- **Exercise**:
Return each entry exactly, omitting nothing.

*** Recorded information ***

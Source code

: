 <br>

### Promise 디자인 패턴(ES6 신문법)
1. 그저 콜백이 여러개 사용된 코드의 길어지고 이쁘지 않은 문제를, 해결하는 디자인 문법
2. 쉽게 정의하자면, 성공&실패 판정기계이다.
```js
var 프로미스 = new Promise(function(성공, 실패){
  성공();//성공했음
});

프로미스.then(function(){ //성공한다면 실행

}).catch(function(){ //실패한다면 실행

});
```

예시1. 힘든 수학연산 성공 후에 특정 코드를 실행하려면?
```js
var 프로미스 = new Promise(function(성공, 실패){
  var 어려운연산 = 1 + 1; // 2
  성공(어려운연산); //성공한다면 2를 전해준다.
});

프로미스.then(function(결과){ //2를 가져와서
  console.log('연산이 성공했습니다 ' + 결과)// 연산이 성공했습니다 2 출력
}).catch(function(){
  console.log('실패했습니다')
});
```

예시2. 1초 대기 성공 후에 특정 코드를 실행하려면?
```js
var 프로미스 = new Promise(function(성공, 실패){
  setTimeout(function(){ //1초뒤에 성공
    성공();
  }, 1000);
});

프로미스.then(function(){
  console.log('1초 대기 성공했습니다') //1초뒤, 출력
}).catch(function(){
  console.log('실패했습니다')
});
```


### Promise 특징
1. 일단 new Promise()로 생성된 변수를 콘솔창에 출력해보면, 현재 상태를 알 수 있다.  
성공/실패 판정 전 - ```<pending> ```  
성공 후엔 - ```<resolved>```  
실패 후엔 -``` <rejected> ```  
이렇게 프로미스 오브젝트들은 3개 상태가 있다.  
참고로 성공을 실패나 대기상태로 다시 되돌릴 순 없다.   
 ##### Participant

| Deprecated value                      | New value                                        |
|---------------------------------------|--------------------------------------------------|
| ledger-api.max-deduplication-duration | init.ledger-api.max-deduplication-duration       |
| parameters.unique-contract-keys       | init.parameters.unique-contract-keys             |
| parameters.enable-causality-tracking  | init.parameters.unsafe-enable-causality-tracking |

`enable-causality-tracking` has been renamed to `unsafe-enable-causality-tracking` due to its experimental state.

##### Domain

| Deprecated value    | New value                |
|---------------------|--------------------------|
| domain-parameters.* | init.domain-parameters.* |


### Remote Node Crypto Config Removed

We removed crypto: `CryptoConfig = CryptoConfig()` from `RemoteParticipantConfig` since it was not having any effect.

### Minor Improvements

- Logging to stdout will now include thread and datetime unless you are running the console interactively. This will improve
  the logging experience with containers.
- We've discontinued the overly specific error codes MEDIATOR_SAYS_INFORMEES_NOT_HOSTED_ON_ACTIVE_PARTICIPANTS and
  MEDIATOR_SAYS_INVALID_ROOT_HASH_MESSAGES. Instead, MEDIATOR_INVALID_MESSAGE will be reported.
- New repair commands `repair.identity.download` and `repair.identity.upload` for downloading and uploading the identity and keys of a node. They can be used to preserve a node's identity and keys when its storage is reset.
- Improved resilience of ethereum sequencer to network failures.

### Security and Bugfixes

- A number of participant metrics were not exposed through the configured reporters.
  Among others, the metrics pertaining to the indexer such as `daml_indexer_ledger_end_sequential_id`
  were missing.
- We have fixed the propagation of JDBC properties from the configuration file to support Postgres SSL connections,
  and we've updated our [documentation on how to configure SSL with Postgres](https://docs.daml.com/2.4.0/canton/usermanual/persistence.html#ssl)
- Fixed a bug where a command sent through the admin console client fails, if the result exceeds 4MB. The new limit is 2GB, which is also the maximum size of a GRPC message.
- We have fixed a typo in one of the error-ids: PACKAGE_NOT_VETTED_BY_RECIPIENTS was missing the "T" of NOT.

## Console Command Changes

*** End of Recorded information ***

- **Exercise output**:
Source code

: <br>

### Promise 디자인 패턴(ES6 신문법)
1. 그저 콜백이 여러개 사용된 코드의 길어지고 이쁘지 않은 문제를, 해결하는 디자인 문법
2. 쉽게 정의하자면, 성공&실패 판정기계이다.
```js
var 프로미스 = new Promise(function(성공, 실패){
  성공();//성공했음
});

프로미스.then(function(){ //성공한다면 실행

}).catch(function(){ //실패한다면 실행

});
```

예시1. 힘든 수학연산 성공 후에 특정 코드를 실행하려면?
```js
var 프로미스 = new Promise(function(성공, 실패){
  var 어려운연산 = 1 + 1; // 2
  성공(어려운연산); //성공한다면 2를 전해준다.
});

프로미스.then(function(결과){ //2를 가져와서
  console.log('연산이 성공했습니다 ' + 결과)// 연산이 성공했습니다 2 출력
}).catch(function(){
  console.log('실패했습니다')
});
```

예시2. 1초 대기 성공 후에 특정 코드를 실행하려면?
```js
var 프로미스 = new Promise(function(성공, 실패){
  setTimeout(function(){ //1초뒤에 성공
    성공();
  }, 1000);
});

프로미스.then(function(){
  console.log('1초 대기 성공했습니다') //1초뒤, 출력
}).catch(function(){
  console.log('실패했습니다')
});
```


### Promise 특징
1. 일단 new Promise()로 생성된 변수를 콘솔창에 출력해보면, 현재 상태를 알 수 있다.  
성공/실패 판정 전 - ```<pending> ```  
성공 후엔 - ```<resolved>```  
실패 후엔 -``` <rejected> ```  
이렇게 프로미스 오브젝트들은 3개 상태가 있다.  
참고로 성공을 실패나 대기상태로 다시 되돌릴 순 없다.   
 ##### Participant

| Deprecated value                      | New value                                        |
|---------------------------------------|--------------------------------------------------|
| ledger-api.max-deduplication-duration | init.ledger-api.max-deduplication-duration       |
| parameters.unique-contract-keys       | init.parameters.unique-contract-keys             |
| parameters.enable-causality-tracking  | init.parameters.unsafe-enable-causality-tracking |

`enable-causality-tracking` has been renamed to `unsafe-enable-causality-tracking` due to its experimental state.

##### Domain

| Deprecated value    | New value                |
|---------------------|--------------------------|
| domain-parameters.* | init.domain-parameters.* |


### Remote Node Crypto Config Removed

We removed crypto: `CryptoConfig = CryptoConfig()` from `RemoteParticipantConfig` since it was not having any effect.

### Minor Improvements

- Logging to stdout will now include thread and datetime unless you are running the console interactively. This will improve
  the logging experience with containers.
- We've discontinued the overly specific error codes MEDIATOR_SAYS_INFORMEES_NOT_HOSTED_ON_ACTIVE_PARTICIPANTS and
  MEDIATOR_SAYS_INVALID_ROOT_HASH_MESSAGES. Instead, MEDIATOR_INVALID_MESSAGE will be reported.
- New repair commands `repair.identity.download` and `repair.identity.upload` for downloading and uploading the identity and keys of a node. They can be used to preserve a node's identity and keys when its storage is reset.
- Improved resilience of ethereum sequencer to network failures.

### Security and Bugfixes

- A number of participant metrics were not exposed through the configured reporters.
  Among others, the metrics pertaining to the indexer such as `daml_indexer_ledger_end_sequential_id`
  were missing.
- We have fixed the propagation of JDBC properties from the configuration file to support Postgres SSL connections,
  and we've updated our [documentation on how to configure SSL with Postgres](https://docs.daml.com/2.4.0/canton/usermanual/persistence.html#ssl)
- Fixed a bug where a command sent through the admin console client fails, if the result exceeds 4MB. The new limit is 2GB, which is also the maximum size of a GRPC message.
- We have fixed a typo in one of the error-ids: PACKAGE_NOT_VETTED_BY_RECIPIENTS was missing the "T" of NOT.

## Console Command Changes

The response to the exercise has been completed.